Recorded data:

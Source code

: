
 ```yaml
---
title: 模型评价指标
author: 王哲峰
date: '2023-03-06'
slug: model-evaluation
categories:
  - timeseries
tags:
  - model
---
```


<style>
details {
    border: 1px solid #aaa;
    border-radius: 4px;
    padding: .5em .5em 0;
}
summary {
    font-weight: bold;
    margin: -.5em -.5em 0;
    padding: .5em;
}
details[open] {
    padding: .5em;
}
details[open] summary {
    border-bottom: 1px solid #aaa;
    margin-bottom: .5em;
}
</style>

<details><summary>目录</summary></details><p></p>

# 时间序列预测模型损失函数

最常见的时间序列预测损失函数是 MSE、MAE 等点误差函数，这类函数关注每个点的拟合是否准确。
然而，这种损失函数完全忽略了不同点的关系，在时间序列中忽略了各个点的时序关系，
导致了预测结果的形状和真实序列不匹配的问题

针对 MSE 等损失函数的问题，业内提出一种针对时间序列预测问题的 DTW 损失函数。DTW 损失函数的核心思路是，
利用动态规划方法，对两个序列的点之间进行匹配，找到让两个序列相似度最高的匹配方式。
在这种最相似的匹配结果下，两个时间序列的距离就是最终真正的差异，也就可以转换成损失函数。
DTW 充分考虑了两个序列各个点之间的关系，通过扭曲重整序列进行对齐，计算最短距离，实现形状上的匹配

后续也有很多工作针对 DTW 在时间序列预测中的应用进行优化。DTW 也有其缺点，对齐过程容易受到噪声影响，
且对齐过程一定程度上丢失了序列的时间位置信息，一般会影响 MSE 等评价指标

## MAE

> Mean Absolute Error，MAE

Assignment:
Repeat the material word for word, with no line missing.

Answer area:
Source code

:
 ```yaml
---
title: 模型评价指标
author: 王哲峰
date: '2023-03-06'
slug: model-evaluation
categories:
  - timeseries
tags:
  - model
---
```


<style>
details {
    border: 1px solid #aaa;
    border-radius: 4px;
    padding: .5em .5em 0;
}
summary {
    font-weight: bold;
    margin: -.5em -.5em 0;
    padding: .5em;
}
details[open] {
    padding: .5em;
}
details[open] summary {
    border-bottom: 1px solid #aaa;
    margin-bottom: .5em;
}
</style>

<details><summary>目录</summary></details><p></p>

# 时间序列预测模型损失函数

最常见的时间序列预测损失函数是 MSE、MAE 等点误差函数，这类函数关注每个点的拟合是否准确。
然而，这种损失函数完全忽略了不同点的关系，在时间序列中忽略了各个点的时序关系，
导致了预测结果的形状和真实序列不匹配的问题

针对 MSE 等损失函数的问题，业内提出一种针对时间序列预测问题的 DTW 损失函数。DTW 损失函数的核心思路是，
利用动态规划方法，对两个序列的点之间进行匹配，找到让两个序列相似度最高的匹配方式。
在这种最相似的匹配结果下，两个时间序列的距离就是最终真正的差异，也就可以转换成损失函数。
DTW 充分考虑了两个序列各个点之间的关系，通过扭曲重整序列进行对齐，计算最短距离，实现形状上的匹配

后续也有很多工作针对 DTW 在时间序列预测中的应用进行优化。DTW 也有其缺点，对齐过程容易受到噪声影响，
且对齐过程一定程度上丢失了序列的时间位置信息，一般会影响 MSE 等评价指标

## MAE

> Mean Absolute Error，MAE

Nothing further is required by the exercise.